Gursky also often manipulated colour in order to achieve a more organized or homogenous palette, such as in 99 Cent II Diptychon (2001), a dizzying diptych shot in a 99 Cents Only store. He manipulated the colour to create an explosion of repeating reds, yellows, and oranges dotted with blue, pink, white, and black. He also digitally inserted a reflection of the merchandise onto the ceiling, adding to the overwhelming visual effect and to the sensation of being surrounded by consumer culture gone mad.
In the mid-2000s Gursky often worked in Asia—chiefly in Japan, Thailand, North Korea, and China. His series Pyongyang, shot in 2007 in North Korea, documented the Arirang Festival—a sporadically held weeks-long annual event, named for a Korean folk song, that in 2007 involved 80,000 participants in highly choreographed gymnastic performances honouring the late founder of North Korea, Kim Il-Sung. Gursky photographed the festivities from an enormous distance, rendering the spectacle of tens of thousands of acrobats and performers a flat carpet of colour and frozen gestures.
In 2011 in Bangkok he created a series that captured the Chao Phraya River from above. His focus on reflection, currents, and the play of light and shadow on the flowing river resulted in images that look alternately like abstract paintings and satellite photographs. Gursky also returned to printing and exhibiting much smaller photographs as a way to experiment with perception and reception, as in the exhibition “Werke/Works 80–08” at the Vancouver Art Gallery (2009). Aside from wanting to be able to exhibit more works in less room, he had been exhibiting works on a monumental scale for nearly two decades and chose to introduce small prints again in order to understand the impact of scale on the viewer’s visual experience.

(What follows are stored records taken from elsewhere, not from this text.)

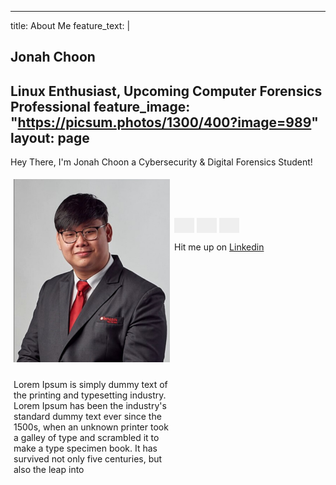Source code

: <link rel="stylesheet" href="https://cdnjs.cloudflare.com/ajax/libs/font-awesome/4.7.0/css/font-awesome.min.css"> </link>

---
title: About Me
feature_text: |
  ## Jonah Choon
  Linux Enthusiast, Upcoming Computer Forensics Professional
feature_image: "https://picsum.photos/1300/400?image=989"
layout: page
---

Hey There, I'm Jonah Choon a Cybersecurity & Digital Forensics Student!
<div class="row">
  <div class="column" style="float: left; width: 50%; padding: 5px;">
    <img src="/image/profile.png" alt="Profile Picture" width="250">
  </div>
  <div class="column" style="float: left; width: 50%; padding: 5px;">
    <p> Lorem Ipsum is simply dummy text of the printing and typesetting industry. Lorem Ipsum has been the industry's standard dummy text ever since the 1500s, when an unknown printer took a galley of type and scrambled it to make a type specimen book. It has survived not only five centuries, but also the leap into 
    </p>
  </div>
</div>
<br>
<br>
<br>

<button style="border: none; color: white; padding: 12px 16px; font-size: 16px; cursor: pointer;"><i class="fa fa-facebook"></i></button>
<button style="border: none; color: white; padding: 12px 16px; font-size: 16px; cursor: pointer;"><i class="fa fa-instagram"></i></button>
<button style="border: none; color: white; padding: 12px 16px; font-size: 16px; cursor: pointer;"><i class="fa fa-linkedin-square"></i></button>


Hit me up on <a href="https://www.linkedin.com/in/jonah-choon-528584195" target="_blank">Linkedin</a>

Gursky fundamentally redefined photography for a new generation of artists. His unabashed use of digital manipulation forced into debate a new version of the age-old question of truth in photography, a discussion that began as early as the 1860s when it became apparent that the truth-recording capabilities of the camera could be manipulated, thereby distorting reality and eroding the viewer’s trust. Gursky’s approach pushed critics and artists to consider whether the question of truth, with the prevalence of digital photography and digital processing, was even relevant to the discussion anymore.